Kudüs'te görev yapan bir Amerikalı gazeteci, Ağlama Duvarı'nın önünden gelip geçerken, bir Musevi’nin her gün duvarın önünde diz çöküp dua ettiğini fark etmiş.
Haftalarca aynı manzarayı görünce dayanamamış ve sonunda adamla bir röportaj yapmaya karar vermiş. Adamdan izin aldıktan sonra kayıt cihazını açmış ve konuşmaya başlamış:
-"İsminiz?"
-"David. Polonya Yahudi’siyim. 65 yaşındayım. Smalla'da bir manav dükkânım var. Evliyim. İki çocuğum Tel Aviv'de bir çiçek serasında çalışıyorlar..."
-"Sizi her gün burada, Ağlama Duvarı'nda, dua ederken görüyorum."
-"Evet, her sabah dükkanımı açmadan önce buraya gelir, dünya barışı ve ulusların kardeşliği için dua ederim... Öğle tatilinde yine gelir; bu kez yeryüzündeki acıların ortadan kalkması ve bütün insanların refaha kavuşması için dilekte bulunurum... Akşam da eve dönmeden önce yine uğrar; bu kez iyi ve dürüst insanların esenliği için dua ederim... Cumartesi günlerimin tamamını da burada geçiririm, aynı şeyler için dua ederek..."
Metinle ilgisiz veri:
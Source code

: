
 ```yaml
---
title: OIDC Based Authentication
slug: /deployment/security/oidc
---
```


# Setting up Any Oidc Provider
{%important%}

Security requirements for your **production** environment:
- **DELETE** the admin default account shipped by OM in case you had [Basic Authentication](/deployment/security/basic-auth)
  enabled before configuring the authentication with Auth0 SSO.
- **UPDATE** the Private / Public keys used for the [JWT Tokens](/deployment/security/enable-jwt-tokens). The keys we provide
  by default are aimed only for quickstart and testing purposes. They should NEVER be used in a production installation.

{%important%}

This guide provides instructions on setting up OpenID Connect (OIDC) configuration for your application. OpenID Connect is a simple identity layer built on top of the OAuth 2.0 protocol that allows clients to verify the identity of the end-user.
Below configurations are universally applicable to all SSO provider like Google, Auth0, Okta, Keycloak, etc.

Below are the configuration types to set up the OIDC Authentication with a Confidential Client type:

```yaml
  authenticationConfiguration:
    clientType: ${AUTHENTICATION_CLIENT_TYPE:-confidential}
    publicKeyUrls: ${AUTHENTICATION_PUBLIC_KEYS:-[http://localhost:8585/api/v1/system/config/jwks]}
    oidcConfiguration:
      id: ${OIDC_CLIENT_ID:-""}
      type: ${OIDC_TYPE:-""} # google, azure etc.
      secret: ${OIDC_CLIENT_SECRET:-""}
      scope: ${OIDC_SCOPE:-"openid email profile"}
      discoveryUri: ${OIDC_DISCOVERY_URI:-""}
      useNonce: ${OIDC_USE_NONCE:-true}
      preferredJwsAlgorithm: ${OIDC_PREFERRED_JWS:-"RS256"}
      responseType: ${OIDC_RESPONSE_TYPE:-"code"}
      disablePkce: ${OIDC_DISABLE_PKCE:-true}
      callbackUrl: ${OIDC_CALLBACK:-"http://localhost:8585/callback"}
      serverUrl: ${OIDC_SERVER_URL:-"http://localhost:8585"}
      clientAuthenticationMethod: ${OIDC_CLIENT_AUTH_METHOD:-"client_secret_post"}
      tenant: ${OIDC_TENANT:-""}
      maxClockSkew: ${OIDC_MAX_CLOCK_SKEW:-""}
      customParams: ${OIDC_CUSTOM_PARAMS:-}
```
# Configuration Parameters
-" Çok güzel. Ne kadardır sürüyor bu dua seanslarınız?"
-" İsrail kurulup da buraya göç ettiğimden bu yana... Yani neredeyse 60 yıldan fazla oldu..."
Gazeteci etkilenmiştir.
Duygulu bir ses tonuyla sorar: - " 60 yıldır burada dua ediyorsunuz... Bunca yıl sonra nasıl bir duygu var içinizde? Kendinizi nasıl hissediyorsunuz?..."
Yaşlı Musevi; ümitsiz, bitkin ve üzgün bir ifadeyle duvara bakar ve kırgın bir ifadeyle cevap eder:
- " Bilmiyorum. Sanki duvara konuşuyormuşum gibi bir his var içimde..."
Günlük hayatta siz de yaptıklarınızın, konuştuklarınızın, yazdıklarınızın boşa çekilmiş kürek olduğu hissiyatına kaplıyorsanız işiniz hayli zor! Benden söylemesi…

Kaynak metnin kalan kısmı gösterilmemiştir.